As Solidcore celebrates its fifth anniversary, founder and CEO Anne Mahlum has announced some big plans for the DC-based fitness chain: 125 studios by 2022, and an equity plan that will give full-time employees ten percent of her own stake when the company sells. That’s when, not if—Mahlum says she fully intends to sell Solidcore in four to five years.
What this means is more than 60 full-time employees—who range in title from assistant studio manager to vice president—will get a piece of the pie when Mahlum decides to “take it to market,” as she puts it. “The equity pool is millions of dollars,” she says. “It’s hard to know what we’re going to be selling for, but people should be very happy… If we achieve our goals of where we’re trying to take our company, yeah, people should be elated around what they’re going to receive.”
While the criteria for joining the investment plan (beyond signing an agreement) hinges on full-time status and title, also important to Mahlum is how long an employee has been with the company, which opened in Adams Morgan in 2013. “I really believe loyalty and commitment, and being along for this entire journey, are important,” she says. “I feel very strongly that I have been paid back for my investment in Solidcore, and I know that we’re not going to accomplish our goals or achieve what we want to achieve without a very talented and committed team.
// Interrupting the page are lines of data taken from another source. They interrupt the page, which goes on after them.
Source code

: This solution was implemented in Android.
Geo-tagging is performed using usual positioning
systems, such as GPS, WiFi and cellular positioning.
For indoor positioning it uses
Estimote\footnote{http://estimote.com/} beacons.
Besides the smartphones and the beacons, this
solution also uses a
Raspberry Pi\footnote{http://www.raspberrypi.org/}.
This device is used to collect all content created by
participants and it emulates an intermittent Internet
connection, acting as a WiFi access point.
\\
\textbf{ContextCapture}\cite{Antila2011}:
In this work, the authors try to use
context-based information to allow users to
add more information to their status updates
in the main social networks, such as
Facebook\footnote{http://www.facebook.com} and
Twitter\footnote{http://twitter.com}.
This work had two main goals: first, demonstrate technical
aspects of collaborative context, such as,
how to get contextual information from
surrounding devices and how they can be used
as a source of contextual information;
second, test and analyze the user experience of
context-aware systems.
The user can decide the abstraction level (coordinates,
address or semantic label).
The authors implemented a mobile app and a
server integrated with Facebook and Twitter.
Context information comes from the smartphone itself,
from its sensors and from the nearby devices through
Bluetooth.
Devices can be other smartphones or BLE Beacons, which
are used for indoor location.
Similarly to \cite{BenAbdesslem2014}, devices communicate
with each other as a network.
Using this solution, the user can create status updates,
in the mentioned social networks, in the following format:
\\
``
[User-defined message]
I just felt it was the right thing to do. When we sell, everyone should get a portion of the proceeds.”
For now, Mahlum, who is 38, says she’s focused on clustering studios in the markets where Solidcore is doing well, an area stretching from the East Coast (“We are gonna populate the crap out of Manhattan,” she says) to North Dakota, where she hails from. There are more locations planned for the DC area as well, with a Reston location opening this coming winter.
Last October when it had 25 studios, Solidcore announced plans to double its number of facilities by the end of 2018 thanks to a strategic investment from Peterson Partners, a Salt Lake City-based private equity and venture capital firm. At the time, Solidcore had 25 studios across eight states and DC. Now, it has 36, with plans to reach 41 by year’s end; Mahlum cites construction as one reason for delays. She’s confident she’ll get to 125 locations by 2022.
Then what? “I definitely will do something else,” says Mahlum. “But you can’t predict life.” She says she’s passionate about social issues, such as healthcare, education, and homelessness (before Solidcore, Mahlum started Philadelphia-based nonprofit Back on My Feet in 2007, which she left in 2013). Ultimately, she says, “The big reason why the equity thing is so important to me is I hope other business owners follow suit.”